Bollywood actor Govinda, who will soon be seen in a Punjabi movie, shares his love for the state: "I always love coming to Punjab. I make it a point to visit the Golden Temple in Amritsar once every year. People here are so warm and welcoming, which I think is another reason for Bollywood's obsession to shoot here."
Films such as Salman Khan's "Bodyguard", Shahid Kapur's "Mausam", Akshay Kumar's "Joker", Ajay Devgn's "Son of Sardaar", Imran Khan's "Mere Brother Ki Dulhan" and the most recent super-hit, Farhan Akhtar's "Bhaag Milkha Bhaag", have all been shot in and around Chandigarh, Patiala and other locations in Punjab.
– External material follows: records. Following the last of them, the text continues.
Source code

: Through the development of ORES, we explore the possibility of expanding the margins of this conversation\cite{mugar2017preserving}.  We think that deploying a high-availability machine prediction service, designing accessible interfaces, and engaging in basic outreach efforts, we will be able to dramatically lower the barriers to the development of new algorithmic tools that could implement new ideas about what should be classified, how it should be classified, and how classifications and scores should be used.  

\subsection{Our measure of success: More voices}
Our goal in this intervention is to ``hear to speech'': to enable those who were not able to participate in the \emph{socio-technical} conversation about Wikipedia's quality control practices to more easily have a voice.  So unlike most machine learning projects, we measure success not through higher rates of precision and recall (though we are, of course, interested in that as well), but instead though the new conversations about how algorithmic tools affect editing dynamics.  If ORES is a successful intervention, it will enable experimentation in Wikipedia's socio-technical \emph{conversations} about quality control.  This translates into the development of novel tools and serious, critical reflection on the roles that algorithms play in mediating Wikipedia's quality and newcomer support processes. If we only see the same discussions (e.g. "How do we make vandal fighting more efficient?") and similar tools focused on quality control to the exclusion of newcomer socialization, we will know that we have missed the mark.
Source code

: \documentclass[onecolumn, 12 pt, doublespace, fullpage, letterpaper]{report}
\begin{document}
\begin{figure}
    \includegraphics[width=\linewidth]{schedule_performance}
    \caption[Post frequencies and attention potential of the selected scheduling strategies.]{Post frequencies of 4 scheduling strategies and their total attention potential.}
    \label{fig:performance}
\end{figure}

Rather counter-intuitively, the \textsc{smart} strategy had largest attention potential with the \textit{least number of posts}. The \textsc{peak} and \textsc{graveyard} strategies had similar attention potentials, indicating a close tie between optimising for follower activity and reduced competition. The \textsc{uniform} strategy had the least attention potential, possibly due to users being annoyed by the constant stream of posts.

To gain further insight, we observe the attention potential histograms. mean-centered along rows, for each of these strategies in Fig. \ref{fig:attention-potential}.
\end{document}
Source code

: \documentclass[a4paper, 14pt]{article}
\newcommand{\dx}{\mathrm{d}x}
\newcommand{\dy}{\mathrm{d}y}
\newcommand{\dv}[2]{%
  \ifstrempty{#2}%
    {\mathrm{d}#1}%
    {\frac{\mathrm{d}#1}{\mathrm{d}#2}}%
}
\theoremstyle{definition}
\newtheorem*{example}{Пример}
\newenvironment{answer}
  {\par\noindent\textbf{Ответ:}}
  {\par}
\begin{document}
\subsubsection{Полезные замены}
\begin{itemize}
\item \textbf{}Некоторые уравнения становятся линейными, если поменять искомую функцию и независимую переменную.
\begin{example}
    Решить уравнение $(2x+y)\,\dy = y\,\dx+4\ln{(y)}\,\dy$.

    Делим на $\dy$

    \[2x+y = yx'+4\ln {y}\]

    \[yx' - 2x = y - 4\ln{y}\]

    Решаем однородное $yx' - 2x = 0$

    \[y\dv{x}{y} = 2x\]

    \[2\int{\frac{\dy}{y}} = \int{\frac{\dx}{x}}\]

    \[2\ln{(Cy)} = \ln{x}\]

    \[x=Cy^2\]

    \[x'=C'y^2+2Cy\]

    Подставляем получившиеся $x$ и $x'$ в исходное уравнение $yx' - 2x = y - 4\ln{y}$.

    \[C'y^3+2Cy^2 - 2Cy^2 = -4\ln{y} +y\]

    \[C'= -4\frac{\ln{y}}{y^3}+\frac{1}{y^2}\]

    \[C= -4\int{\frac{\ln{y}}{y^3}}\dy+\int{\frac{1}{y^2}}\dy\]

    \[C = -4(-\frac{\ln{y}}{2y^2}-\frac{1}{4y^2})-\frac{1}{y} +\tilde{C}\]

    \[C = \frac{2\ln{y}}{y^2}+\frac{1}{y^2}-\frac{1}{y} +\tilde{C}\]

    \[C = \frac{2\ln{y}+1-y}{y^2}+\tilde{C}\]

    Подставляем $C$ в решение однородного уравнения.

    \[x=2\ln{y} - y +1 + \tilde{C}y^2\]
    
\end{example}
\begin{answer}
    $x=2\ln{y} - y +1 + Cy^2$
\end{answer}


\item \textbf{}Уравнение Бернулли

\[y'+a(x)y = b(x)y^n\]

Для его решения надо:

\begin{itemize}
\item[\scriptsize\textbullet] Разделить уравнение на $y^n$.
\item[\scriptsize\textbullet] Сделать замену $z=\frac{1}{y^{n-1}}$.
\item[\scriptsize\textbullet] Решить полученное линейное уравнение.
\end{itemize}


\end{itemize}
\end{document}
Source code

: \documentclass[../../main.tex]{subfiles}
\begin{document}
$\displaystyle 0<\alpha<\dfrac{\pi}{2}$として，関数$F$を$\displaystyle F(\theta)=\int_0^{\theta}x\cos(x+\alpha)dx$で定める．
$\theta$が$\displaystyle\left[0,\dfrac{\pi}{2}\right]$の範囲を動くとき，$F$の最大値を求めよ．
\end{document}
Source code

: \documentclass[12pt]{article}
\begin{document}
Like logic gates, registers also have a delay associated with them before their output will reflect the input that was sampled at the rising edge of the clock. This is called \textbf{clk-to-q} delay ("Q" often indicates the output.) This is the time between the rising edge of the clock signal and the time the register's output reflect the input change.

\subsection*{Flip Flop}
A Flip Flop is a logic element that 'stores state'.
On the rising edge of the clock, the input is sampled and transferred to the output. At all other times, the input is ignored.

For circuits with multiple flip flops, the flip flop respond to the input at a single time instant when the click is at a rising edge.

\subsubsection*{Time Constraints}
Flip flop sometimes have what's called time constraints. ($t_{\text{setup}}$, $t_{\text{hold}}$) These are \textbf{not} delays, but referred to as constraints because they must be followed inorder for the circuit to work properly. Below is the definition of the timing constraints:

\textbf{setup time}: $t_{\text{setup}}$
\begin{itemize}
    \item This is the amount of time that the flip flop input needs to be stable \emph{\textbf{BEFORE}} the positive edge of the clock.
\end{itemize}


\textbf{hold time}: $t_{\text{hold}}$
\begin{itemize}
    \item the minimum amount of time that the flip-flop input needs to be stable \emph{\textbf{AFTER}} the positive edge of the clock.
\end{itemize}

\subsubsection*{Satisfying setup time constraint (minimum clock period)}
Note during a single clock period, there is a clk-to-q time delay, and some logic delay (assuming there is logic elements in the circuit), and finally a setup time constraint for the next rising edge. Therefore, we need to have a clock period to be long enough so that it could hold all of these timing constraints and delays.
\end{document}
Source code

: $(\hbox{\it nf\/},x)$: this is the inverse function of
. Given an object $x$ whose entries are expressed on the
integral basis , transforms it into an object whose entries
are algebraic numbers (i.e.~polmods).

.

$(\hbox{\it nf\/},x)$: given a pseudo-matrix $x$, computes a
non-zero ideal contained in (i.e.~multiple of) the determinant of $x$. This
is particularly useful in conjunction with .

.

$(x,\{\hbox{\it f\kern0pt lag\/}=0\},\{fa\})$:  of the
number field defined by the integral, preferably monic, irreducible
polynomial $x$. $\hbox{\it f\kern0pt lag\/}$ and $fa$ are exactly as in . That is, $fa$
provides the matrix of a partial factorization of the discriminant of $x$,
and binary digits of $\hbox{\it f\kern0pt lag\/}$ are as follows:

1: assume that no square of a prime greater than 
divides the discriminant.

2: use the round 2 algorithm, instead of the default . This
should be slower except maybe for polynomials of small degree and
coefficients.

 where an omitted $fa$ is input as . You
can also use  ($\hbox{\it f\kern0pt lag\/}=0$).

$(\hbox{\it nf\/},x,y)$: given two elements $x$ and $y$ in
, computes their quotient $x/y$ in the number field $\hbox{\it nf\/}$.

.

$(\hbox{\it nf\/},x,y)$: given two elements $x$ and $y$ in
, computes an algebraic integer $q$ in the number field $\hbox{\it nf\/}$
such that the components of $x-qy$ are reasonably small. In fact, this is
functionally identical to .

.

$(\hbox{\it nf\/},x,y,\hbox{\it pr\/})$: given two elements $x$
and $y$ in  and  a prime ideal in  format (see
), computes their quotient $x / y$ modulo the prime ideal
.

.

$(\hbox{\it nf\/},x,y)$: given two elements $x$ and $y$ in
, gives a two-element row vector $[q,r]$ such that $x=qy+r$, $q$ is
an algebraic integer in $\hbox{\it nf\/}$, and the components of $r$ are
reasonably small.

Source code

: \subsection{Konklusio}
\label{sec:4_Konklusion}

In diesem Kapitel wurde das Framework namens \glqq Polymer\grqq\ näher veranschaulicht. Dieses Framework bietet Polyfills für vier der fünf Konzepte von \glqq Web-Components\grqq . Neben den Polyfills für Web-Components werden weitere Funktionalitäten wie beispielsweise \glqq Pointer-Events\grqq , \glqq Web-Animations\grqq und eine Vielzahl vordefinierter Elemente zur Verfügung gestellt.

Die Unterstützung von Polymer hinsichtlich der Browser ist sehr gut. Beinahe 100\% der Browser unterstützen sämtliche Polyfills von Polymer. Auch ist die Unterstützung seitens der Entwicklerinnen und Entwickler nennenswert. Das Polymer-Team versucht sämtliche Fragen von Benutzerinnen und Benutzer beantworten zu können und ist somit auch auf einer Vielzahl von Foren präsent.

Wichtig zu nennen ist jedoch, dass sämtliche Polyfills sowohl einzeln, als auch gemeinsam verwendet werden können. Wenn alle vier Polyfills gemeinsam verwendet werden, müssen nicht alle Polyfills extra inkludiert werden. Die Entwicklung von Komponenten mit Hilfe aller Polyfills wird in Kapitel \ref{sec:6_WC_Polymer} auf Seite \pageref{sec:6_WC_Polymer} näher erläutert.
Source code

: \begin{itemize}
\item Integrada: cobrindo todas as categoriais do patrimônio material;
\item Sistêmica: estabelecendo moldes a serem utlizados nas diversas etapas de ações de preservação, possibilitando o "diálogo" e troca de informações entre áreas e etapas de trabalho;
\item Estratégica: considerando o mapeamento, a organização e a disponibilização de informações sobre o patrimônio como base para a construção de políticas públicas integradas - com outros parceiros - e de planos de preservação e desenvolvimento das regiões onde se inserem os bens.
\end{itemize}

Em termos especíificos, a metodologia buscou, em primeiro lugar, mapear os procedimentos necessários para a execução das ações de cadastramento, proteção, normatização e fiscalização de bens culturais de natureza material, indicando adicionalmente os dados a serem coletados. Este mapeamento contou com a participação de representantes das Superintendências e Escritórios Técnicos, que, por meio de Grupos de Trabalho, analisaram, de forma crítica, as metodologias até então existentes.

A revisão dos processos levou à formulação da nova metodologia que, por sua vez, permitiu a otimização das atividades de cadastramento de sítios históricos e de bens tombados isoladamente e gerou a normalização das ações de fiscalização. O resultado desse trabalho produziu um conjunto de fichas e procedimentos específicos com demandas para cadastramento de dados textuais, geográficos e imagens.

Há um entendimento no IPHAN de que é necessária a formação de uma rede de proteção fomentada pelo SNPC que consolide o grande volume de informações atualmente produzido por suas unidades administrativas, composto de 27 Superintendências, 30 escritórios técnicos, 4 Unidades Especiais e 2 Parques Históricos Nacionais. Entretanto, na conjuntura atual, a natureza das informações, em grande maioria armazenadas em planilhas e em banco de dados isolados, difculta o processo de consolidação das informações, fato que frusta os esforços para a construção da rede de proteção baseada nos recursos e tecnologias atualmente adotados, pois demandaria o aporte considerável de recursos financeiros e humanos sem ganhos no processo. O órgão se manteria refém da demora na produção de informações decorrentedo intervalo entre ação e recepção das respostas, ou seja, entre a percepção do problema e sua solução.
"I am a proud Punjabi and to see Punjab being promoted, as so many films are being shot here, makes me really happy. It will definitely help boost tourism in the region," Punjabi actor and singer Gippy Grewal said.
From the "Apne" family saga of the Deols (Dharmendra-Sunny-Bobby) to Kareena Kapoor-Shahid Kapur's refreshing "Jab We Met", the vivacity of Punjab, its rustic locations and vibrant dances have mesmerised one and all.
"For films which require the scenic beauty of rural parts, open green fields and the village lifestyle, Punjab provides a perfect backdrop," says Punjabi film actor Binnu Dhillon, known for his comedy roles in recent Punjabi hit films.
Small budget film "Mere Dad ki Maruti" was mostly shot in Chandigarh. "Rang de Basanti", "Love Aaj Kal", "Besharam" and others were shot in Punjab and Chandigarh.
"Shooting at the locations of Punjab is very cheap. A song shot in the yellow fields of Punjab will look as beautiful as the one shot in a foreign location. Thus, filmmakers prefer to shoot in the region as it saves huge costs," says Darshan Grewal, producer of super-hit Punjabi movie "Jatt and Juliet".
Even Oscar-winning Hollywood director Kathryn Bigelow shot for her latest film "Zero Dark Thirty", based on the hunting down of the world's most dreaded terrorist Osama bin Laden by US forces, in and around Chandigarh.
Be it to show the effervescent culture of Punjab for a script or its rich colours for a song or just to put in some Punjabi flavour in the film, Bollywood's romance with Punjab seems growing fast.